Static types are dangerously interesting
Static type systems allow you to forbid certain bad behaviours from happening at runtime.
That’s a good thing.
However, I consistently underestimate just how difficult they can be to wield, even with cases as simple as the mismatched units in the funny signpost above.
This post will take you through a tiny, real-world example, showing how you can use static types to swap one problem for another.
There will be code. Not much, but some. It’s in Haskell though, so apologies to 95% of you. And it’s in my ugly beginner’s Haskell, so apologies to the other 5% too.
The context
I work in finance.
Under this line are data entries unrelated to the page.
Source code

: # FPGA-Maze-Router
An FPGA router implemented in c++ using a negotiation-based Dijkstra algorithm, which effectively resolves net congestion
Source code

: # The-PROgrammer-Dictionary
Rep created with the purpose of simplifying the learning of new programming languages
That means I go to the office, take off my coat, unlock my PC, then twist the legs off puppies 1 until my hands cramp. I then use what time in the day remains to write programs that handle money.
Within those programs I really don’t want to accidentally add $3 to £4. If you logged on to your internet banking and saw a balance of £$7, you’d probably throw your laptop out of the window and Forrest Gump your way to a cave in the mountains, never to return.
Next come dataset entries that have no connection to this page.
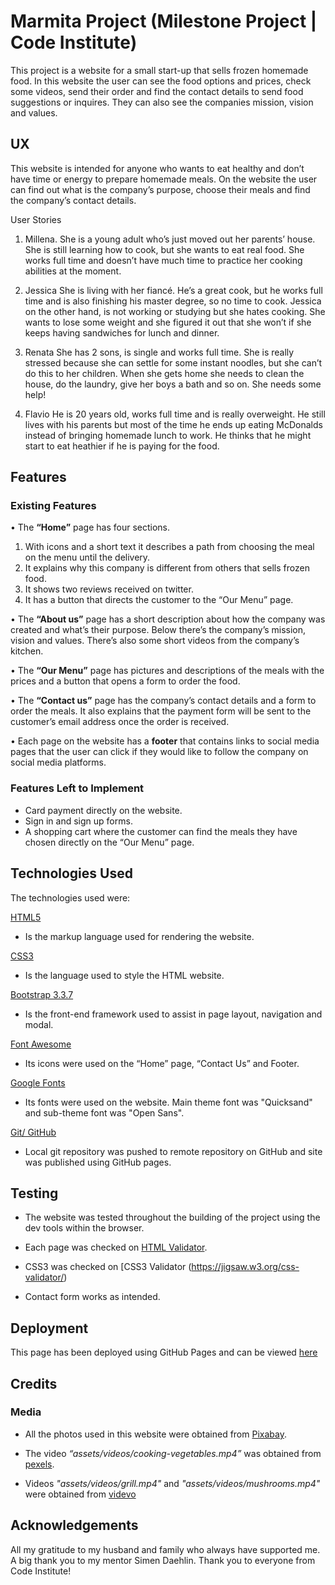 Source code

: # Marmita Project (Milestone Project | Code Institute)

This project is a website for a small start-up that sells frozen homemade food. 
In this website the user can see the food options and prices, check some videos, send their order and find the contact details to send food suggestions or inquires. They can also see the companies mission, vision and values.


## UX

This website is intended for anyone who wants to eat healthy and don’t have time or energy to prepare homemade meals. On the website the user can find out what is the company’s purpose, choose their meals and find the company’s contact details.

User Stories

1. Millena.
She is a young adult who’s just moved out her parents’ house. She is still learning how to cook, but she wants to eat real food. She works full time and doesn’t have much time to practice her cooking abilities at the moment.

 
2. Jessica
She is living with her fiancé. He’s a great cook, but he works full time and is also finishing his master degree, so no time to cook. Jessica on the other hand, is not working or studying but she hates cooking. She wants to lose some weight and she figured it out that she won’t if she keeps having sandwiches for lunch and dinner.


3. Renata
She has 2 sons, is single and works full time. She is really stressed because she can settle for some instant noodles, but she can’t do this to her children. When she gets home she needs to clean the house, do the laundry, give her boys a bath and so on. She needs some help!


4. Flavio
He is 20 years old, works full time and is really overweight. He still lives with his parents but most of the time he ends up eating McDonalds instead of bringing homemade lunch to work. He thinks that he might start to eat heathier if he is paying for the food.


## Features
### Existing Features

• The **“Home”** page has four sections.

1. With icons and a short text it describes a path from choosing the meal on the menu until the delivery.
2. It explains why this company is different from others that sells frozen food.
3. It shows two reviews received on twitter.
4. It has a button that directs the customer to the “Our Menu” page.

• The **“About us”** page has a short description about how the company was created and what’s their purpose. Below there’s the company’s mission, vision and values. There’s also some short videos from the company’s kitchen.

• The **“Our Menu”** page has pictures and descriptions of the meals with the prices and a button that opens a form to order the food.

• The **“Contact us”** page has the company’s contact details and a form to order the meals. It also explains that the payment form will be sent to the customer’s email address once the order is received.

• Each page on the website has a **footer** that contains links to social media pages that the user can click if they would like to follow the company on social media platforms.
 
### Features Left to Implement
* Card payment directly on the website.
* Sign in and sign up forms.
* A shopping cart where the customer can find the meals they have chosen directly on the “Our Menu” page.

## Technologies Used
The technologies used were:

[HTML5](https://developer.mozilla.org/en-US/docs/Web/Guide/HTML/HTML5)

* Is the markup language used for rendering the website. 

[CSS3](https://developer.mozilla.org/en-US/docs/Web/CSS/CSS3)

* Is the language used to style the HTML website.

[Bootstrap 3.3.7](https://getbootstrap.com/docs/3.3/)

* Is the front-end framework used to assist in page layout, navigation and modal.

[Font Awesome](https://fontawesome.com/icons)

* Its icons were used on the “Home” page, “Contact Us” and Footer.

[Google Fonts](https://fonts.google.com/)

* Its fonts were used on the website. Main theme font was "Quicksand" and sub-theme font was "Open Sans".


[Git/ GitHub](https://github.com/)

* Local git repository was pushed to remote repository on GitHub and site was published using GitHub pages.  


## Testing

* The website was tested throughout the building of the project using the dev tools within the browser.

* Each page was checked on [HTML Validator](https://validator.w3.org/). 

* CSS3 was checked on [CSS3 Validator (https://jigsaw.w3.org/css-validator/)

* Contact form works as intended.

## Deployment

This page has been deployed using GitHub Pages and can be viewed [here](https://mariana-stefani.github.io/marmita/)

## Credits

### Media

* All the photos used in this website were obtained from [Pixabay](https://pixabay.com).

* The video *“assets/videos/cooking-vegetables.mp4”* was obtained from [pexels](https://videos.pexels.com/).

* Videos *"assets/videos/grill.mp4"* and *"assets/videos/mushrooms.mp4"* were obtained from [videvo](https://www.videvo.net/)


## Acknowledgements

All my gratitude to my husband and family who always have supported me. 
A big thank you to my mentor Simen Daehlin.
Thank you to everyone from Code Institute!

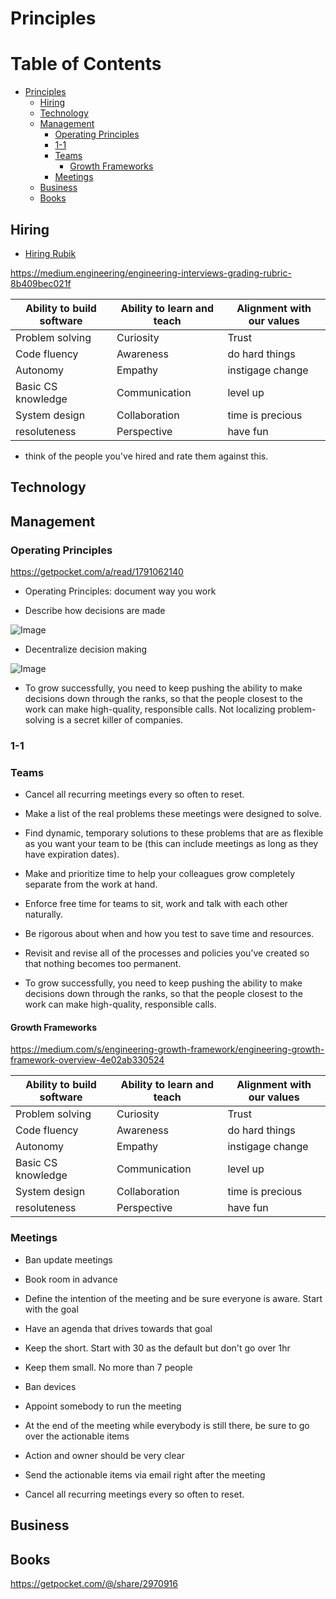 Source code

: # Principles

# Table of Contents

- [Principles](#principles)
  * [Hiring](#hiring)
  * [Technology](#technology)
  * [Management](#management)
    + [Operating Principles](#operating-principles)
    + [1-1](#1-1)
    + [Teams](#teams)
      - [Growth Frameworks](#growth-frameworks)
    + [Meetings](#meetings)
  * [Business](#business)
  * [Books](#books)

## Hiring

* [Hiring Rubik](https://medium.engineering/engineering-interviews-what-we-screen-for-af2d84122417)

https://medium.engineering/engineering-interviews-grading-rubric-8b409bec021f

Ability to build software | Ability to learn and teach 	| Alignment with our values
--------------------------|-----------------------------|--------------------------|
Problem solving    	  | Curiosity		       	| Trust
Code fluency              | Awareness                  	| do hard things
Autonomy    		  | Empathy    			| instigage change
Basic CS knowledge    	  | Communication    		| level up
System design    	| Collaboration    		| time is precious
resoluteness    	| Perspective    		| have fun

* think of the people you've hired and rate them against this.

## Technology

## Management

### Operating Principles

<https://getpocket.com/a/read/1791062140>

* Operating Principles: document way you work

* Describe how decisions are made

![Image](https://d33ypg4xwx0n86.cloudfront.net/direct?url=https%3A%2F%2Fs3.amazonaws.com%2Fmarquee-test-akiaisur2rgicbmpehea%2FXB0QDRK4RtmJySNhwMmh_venn.jpg&resize=w1280)

* Decentralize decision making

![Image](https://d33ypg4xwx0n86.cloudfront.net/direct?url=https%3A%2F%2Fs3.amazonaws.com%2Fmarquee-test-akiaisur2rgicbmpehea%2FXDJQnIgrSDW051pYXFev_twobytwo.jpg&resize=w1280)

* To grow successfully, you need to keep pushing the ability to make decisions down through the ranks, so that the people closest to the work can make high-quality, responsible calls.  Not localizing problem-solving is a secret killer of companies.




### 1-1

### Teams

* Cancel all recurring meetings every so often to reset.

* Make a list of the real problems these meetings were designed to solve.

* Find dynamic, temporary solutions to these problems that are as flexible as you want your team to be (this can include meetings as long as they have expiration dates).

* Make and prioritize time to help your colleagues grow completely separate from the work at hand.

* Enforce free time for teams to sit, work and talk with each other naturally.

* Be rigorous about when and how you test to save time and resources.

* Revisit and revise all of the processes and policies you’ve created so that nothing becomes too permanent.

* To grow successfully, you need to keep pushing the ability to make decisions down through the ranks, so that the people closest to the work can make high-quality, responsible calls.

#### Growth Frameworks

<https://medium.com/s/engineering-growth-framework/engineering-growth-framework-overview-4e02ab330524>

Ability to build software | Ability to learn and teach | Alignment with our values
--------------------------|----------------------------|--------------------------
Problem solving  	| Curiosity  	| Trust
Code fluency  		| Awareness  	| do hard things
Autonomy  		| Empathy  	| instigage change
Basic CS knowledge  	| Communication | level up
System design  		| Collaboration | time is precious
resoluteness  		| Perspective  	| have fun

### Meetings

* Ban update meetings

* Book room in advance

* Define the intention of the meeting and be sure everyone is aware. Start with the goal

* Have an agenda that drives towards that goal

* Keep the short. Start with 30 as the default but don't go over 1hr

* Keep them small. No more than 7 people

* Ban devices

* Appoint somebody to run the meeting

* At the end of the meeting while everybody is still there, be sure to go over the actionable items

* Action and owner should be very clear

* Send the actionable items via email right after the meeting

* Cancel all recurring meetings every so often to reset.

## Business

## Books

https://getpocket.com/@/share/2970916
I would hazard a guess that most - if not all - Haskellites would tell you that with static types, preventing these kinds of errors is a walk in the park. And on that walk in the park you should avoid eye contact with any disheveled python programmers you come across, sitting cross-legged in puddles eating clods of mud with one hand and counting their dollarypounds with the other2.
Anyway - I tried to use Haskell to write some pure functional code which prevents amounts of different currencies from being added together. It sounds easy but I couldn’t do it.
This is my first attempt at writing Haskell so the problem is quite likely that I suck. But I’m not ruling out the possibility that I suck and also this is far more difficult than it first seems.
Let’s begin.
The problem
I’d like model a list of trades. The data looks like this:
Quantity, Ticker, Price, Currency
100, VOD.L, 1, GBP
200, VOD.L, 2, GBP
300, AAPL.O, 3, USD
50, 4151.T, 5, JPY
The first line here means: a trade of 100 shares of VOD.L were bought at a price of 1 GBP3.
Then, I want to write a function which calculates the total notional in each currency. The word notional is a fancy way of saying price * quantity
. Think of it as “value of the thing that changed hands”.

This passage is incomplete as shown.